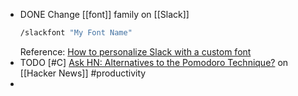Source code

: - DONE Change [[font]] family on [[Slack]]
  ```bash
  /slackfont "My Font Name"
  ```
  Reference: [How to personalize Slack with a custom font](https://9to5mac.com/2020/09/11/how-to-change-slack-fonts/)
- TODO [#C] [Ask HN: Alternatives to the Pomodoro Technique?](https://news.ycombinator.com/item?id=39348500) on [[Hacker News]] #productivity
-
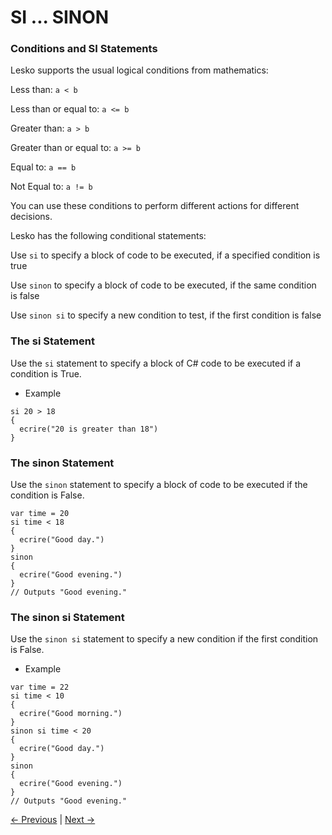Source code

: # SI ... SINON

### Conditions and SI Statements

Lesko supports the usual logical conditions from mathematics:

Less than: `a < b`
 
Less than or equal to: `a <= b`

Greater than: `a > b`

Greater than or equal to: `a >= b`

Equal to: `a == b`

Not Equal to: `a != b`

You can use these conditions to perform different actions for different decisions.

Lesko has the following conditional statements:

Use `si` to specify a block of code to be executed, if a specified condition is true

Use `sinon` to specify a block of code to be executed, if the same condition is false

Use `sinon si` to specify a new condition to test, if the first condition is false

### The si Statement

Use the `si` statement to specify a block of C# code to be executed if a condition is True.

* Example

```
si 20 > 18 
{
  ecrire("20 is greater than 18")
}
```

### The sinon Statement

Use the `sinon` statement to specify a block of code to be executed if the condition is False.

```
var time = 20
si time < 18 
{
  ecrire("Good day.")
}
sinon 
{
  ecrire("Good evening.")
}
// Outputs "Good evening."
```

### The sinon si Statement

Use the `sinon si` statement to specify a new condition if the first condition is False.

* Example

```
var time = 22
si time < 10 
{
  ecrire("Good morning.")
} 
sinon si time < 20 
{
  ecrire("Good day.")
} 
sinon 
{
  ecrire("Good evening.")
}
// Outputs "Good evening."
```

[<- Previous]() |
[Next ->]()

====================

* _Directions_: Among the records above, find the lines that contain "first" and copy every one.

* _Task answer_:
Use `sinon si` to specify a new condition to test, if the first condition is false
Use the `sinon si` statement to specify a new condition if the first condition is False.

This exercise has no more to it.